Along the coast south of Boston it was a heavy two- to four-inch snowfall. It was probably more of a challenge removing those three or four slushy inches than it was to remove the six to eight inchces further inland where the snow was colder and drier.
The liquid equivalent of this precipitation was generally four to seven tenths of an inch. On Cape Cod, it was a half inch of rainfall, which is a bit of an underachiever in the rain forecast.
There is a weak front that's over New England Sunday night with a few snow flurries. Otherwise we are fairly quiet and seasonable through Monday afternoon.
The low temperature Sunday night will be in the 20s to lower 30s with a few icy spots where we had some melting. Under a mixture of sun and clouds on Monday, temperatures will get well into the 30s.
On Tuesday we're going to have a weak low pressure system moving out of New York, strengthening rapidly over New England during the day. It is an incredibly dynamic event, and we may have to call the play by play on Tuesday weather as it evolves.
The early call is for most of us is to wake up to some snow on Tuesday, with a quick change to rain from Boston to Providence to New York City. But along and north of the Massachusetts Turnpike, we may see a burst of heavy snow, moving toward the north during the day.
Areas along the south coast probably miss any new snowfall accumulation, but once we get to central and northern New England, it may be a double digit accumulation storm.
And we can call it a storm. Unlike this last snowfall that fell gently with no wind, we are going to have rapidly increasing wind from the north late Tuesday and Tuesday night.
This storm is fueled by really warm water south of us in the Atlantic Ocean and arctic cold coming into Ontario.
Tuesday night and Wednesday that arctic cold will blast right to the coasts. Any slush and water will freeze very quickly making an icy and snowy start possible Wednesday.
With a good amount of sunshine and scattered flurries on Wednesday, high temperatures only reach in the 10s north to 20s south, with wind gusting past 30 mph from the north.

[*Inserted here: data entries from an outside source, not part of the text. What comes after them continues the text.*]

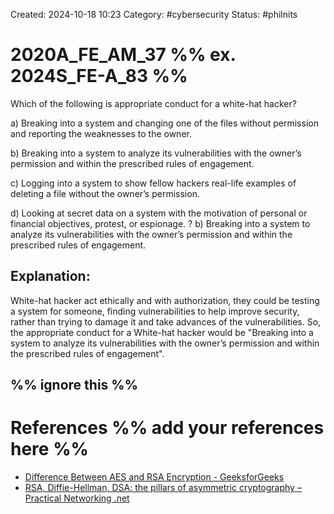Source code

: Created: 2024-10-18 10:23
Category: #cybersecurity 
Status: #philnits



# 2020A_FE_AM_37 %% ex. 2024S_FE-A_83 %%

Which of the following is appropriate conduct for a white-hat hacker?

a) Breaking into a system and changing one of the files without permission and reporting the weaknesses to the owner.

b) Breaking into a system to analyze its vulnerabilities with the owner’s permission and within the prescribed rules of engagement.

c) Logging into a system to show fellow hackers real-life examples of deleting a file without the owner’s permission.

d) Looking at secret data on a system with the motivation of personal or financial objectives, protest, or espionage.
? 
b) Breaking into a system to analyze its vulnerabilities with the owner’s permission and within the prescribed rules of engagement.
## **Explanation:**

White-hat hacker act ethically and with authorization, they could be testing a system for someone, finding vulnerabilities to help improve security, rather than trying to damage it and take advances of the vulnerabilities. So, the appropriate conduct for a White-hat hacker would be "Breaking into a system to analyze its vulnerabilities with the owner’s permission and within the prescribed rules of engagement".

%% ignore this %%
---









# References %% add your references here %%
- [Difference Between AES and RSA Encryption - GeeksforGeeks](https://www.geeksforgeeks.org/difference-between-aes-and-rsa-encryption/)
- [RSA, Diffie-Hellman, DSA: the pillars of asymmetric cryptography – Practical Networking .net](https://www.practicalnetworking.net/practical-tls/rsa-diffie-hellman-dsa-asymmetric-cryptography-explained/#:~:text=The%20Diffie-Hellman%20(DH),only%20be%20used%20for%20Signatures.)

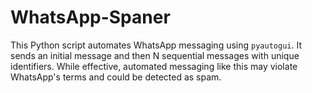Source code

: # WhatsApp-Spaner
This Python script automates WhatsApp messaging using `pyautogui`. It sends an initial message and then N sequential messages with unique identifiers. While effective, automated messaging like this may violate WhatsApp's terms and could be detected as spam.
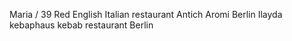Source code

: Maria / 39 
Red
English
Italian restaurant Antich Aromi Berlin
Ilayda kebaphaus kebab restaurant Berlin

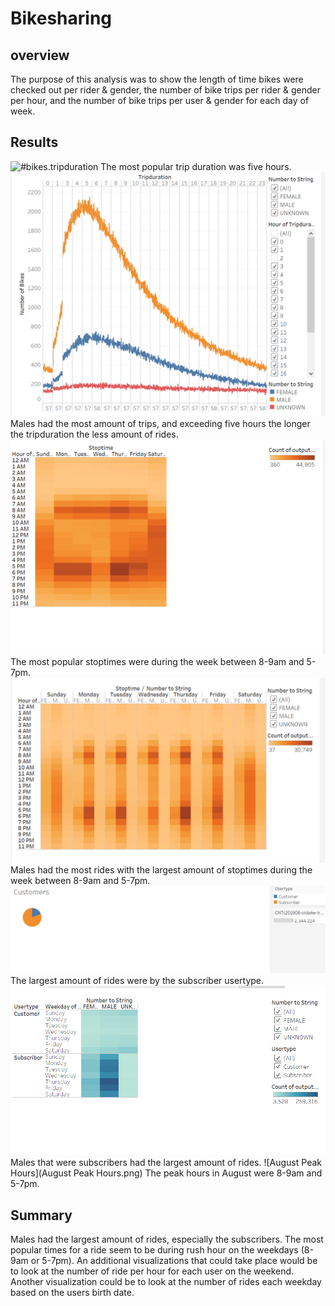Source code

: # Bikesharing

## overview
The purpose of this analysis was to show the length of time bikes were checked out per rider & gender, the number of bike trips per rider & gender per hour, and the number of bike trips per user & gender for each day of week.

## Results
![#bikes.tripduration](#bikes.tripduration.png)
The most popular trip duration was five hours.
![bikes.tripduration.gender](bikes.tripduration.gender.png)
Males had the most amount of trips, and exceeding five hours the longer the tripduration the less amount of rides.
![stoptime.hour](stoptime.hour.png)
The most popular stoptimes were during the week between 8-9am and 5-7pm.
![stoptime.gender.hour](stoptime.gender.hour.png)
Males had the most rides with the largest amount of stoptimes during the week between 8-9am and 5-7pm.
![Usertypes](Usertypes.png)
The largest amount of rides were by the subscriber usertype.
![usertype.gender.weekday](usertype.gender.weekday.png)
Males that were subscribers had the largest amount of rides. 
![August Peak Hours](August Peak Hours.png)
The peak hours in August were 8-9am and 5-7pm. 

## Summary
Males had the largest amount of rides, especially the subscribers. The most popular times for a ride seem to be during rush hour on the weekdays (8-9am or 5-7pm). An additional visualizations that could take place would be to look at the number of ride per hour for each user on the weekend. Another visualization could be to look at the number of rides each weekday based on the users birth date.
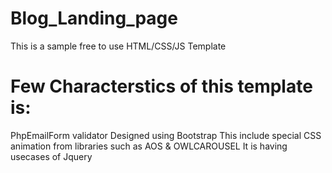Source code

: # Blog_Landing_page
This is a sample free to use HTML/CSS/JS Template

# Few Characterstics of this template is:

 PhpEmailForm validator
 Designed using Bootstrap
 This include special CSS animation from libraries such as AOS & OWLCAROUSEL
 It is having usecases of Jquery
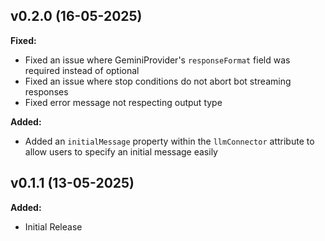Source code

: ## v0.2.0 (16-05-2025)

**Fixed:**
- Fixed an issue where GeminiProvider's `responseFormat` field was required instead of optional
- Fixed an issue where stop conditions do not abort bot streaming responses
- Fixed error message not respecting output type

**Added:**
- Added an `initialMessage` property within the `llmConnector` attribute to allow users to specify an initial message easily

## v0.1.1 (13-05-2025)

**Added:**
- Initial Release
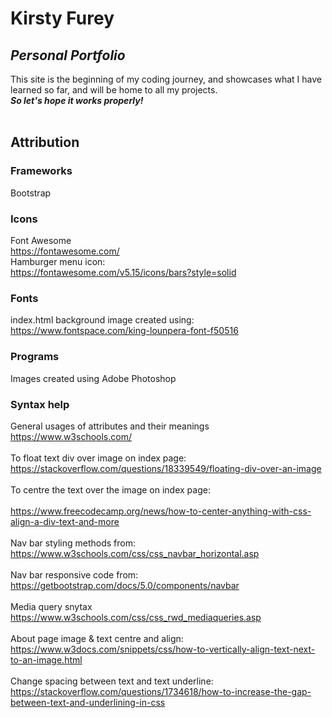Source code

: # Kirsty Furey
## _Personal Portfolio_

This site is the beginning of my coding journey, and showcases what I have learned so far, and will be home to all my projects.</br>
***So let's hope it works properly!***
</br>
</br>
## Attribution ##
### Frameworks ###
Bootstrap
</br>

### Icons ###
Font Awesome</br>
https://fontawesome.com/</br>
Hamburger menu icon:</br>
https://fontawesome.com/v5.15/icons/bars?style=solid

### Fonts ###
index.html background image created using:</br>
https://www.fontspace.com/king-lounpera-font-f50516
</br>

### Programs ###
Images created using Adobe Photoshop
</br>

### Syntax help ###
General usages of attributes and their meanings
</br>
https://www.w3schools.com/
</br>
</br>
To float text div over image on index page: 
</br>
https://stackoverflow.com/questions/18339549/floating-div-over-an-image
</br>
</br>
To centre the text over the image on index page: 
</br>
</br>
https://www.freecodecamp.org/news/how-to-center-anything-with-css-align-a-div-text-and-more
</br>
</br>
Nav bar styling methods from:
</br>
https://www.w3schools.com/css/css_navbar_horizontal.asp
</br>
</br>
Nav bar responsive code from:
</br>
https://getbootstrap.com/docs/5.0/components/navbar
</br>
</br>
Media query snytax
https://www.w3schools.com/css/css_rwd_mediaqueries.asp
<br>
</br>
About page image & text centre and align:
</br>
https://www.w3docs.com/snippets/css/how-to-vertically-align-text-next-to-an-image.html
</br>
</br>
Change spacing between text and text underline:
</br>
https://stackoverflow.com/questions/1734618/how-to-increase-the-gap-between-text-and-underlining-in-css
</br>
</br>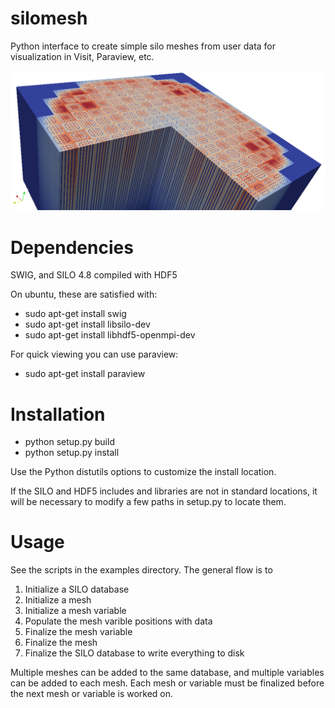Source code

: silomesh
========

Python interface to create simple silo meshes from user data for visualization in Visit, Paraview, etc.

![Alt text](/doc/img/3dcore.png "Output example")

Dependencies
============

SWIG, and SILO 4.8 compiled with HDF5

On ubuntu, these are satisfied with:

* sudo apt-get install swig
* sudo apt-get install libsilo-dev
* sudo apt-get install libhdf5-openmpi-dev

For quick viewing you can use paraview:

* sudo apt-get install paraview

Installation
============

* python setup.py build
* python setup.py install

Use the Python distutils options to customize the install location.

If the SILO and HDF5 includes and libraries are not in standard locations, it will be necessary to modify a few paths in setup.py to locate them.

Usage
=====

See the scripts in the examples directory.  The general flow is to

1. Initialize a SILO database
2. Initialize a mesh
3. Initialize a mesh variable
4. Populate the mesh varible positions with data
5. Finalize the mesh variable
6. Finalize the mesh
7. Finalize the SILO database to write everything to disk

Multiple meshes can be added to the same database, and multiple variables can be added to each mesh.  Each mesh or variable must be finalized before the next mesh or variable is worked on.
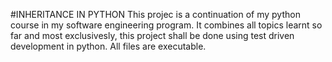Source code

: #INHERITANCE IN PYTHON
This projec is a continuation of my python course in my software engineering program. It combines all topics learnt so far and most exclusivesly, this project shall be done using
test driven development in python.
All files are executable.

Thursday should be quiet, with less wind and plenty of sunshine. The high temperature will still only be in the teens and 20s.
Another fast-moving system will race into New England from the Midwest on Friday, and it will probably deliver snow to anyone who has no snow on the ground after the Tuesday - Wednesday event.
The outlook for our weekend is that it MAY be quiet, with more seasonable temperatures back to the 30s to near 40 degrees.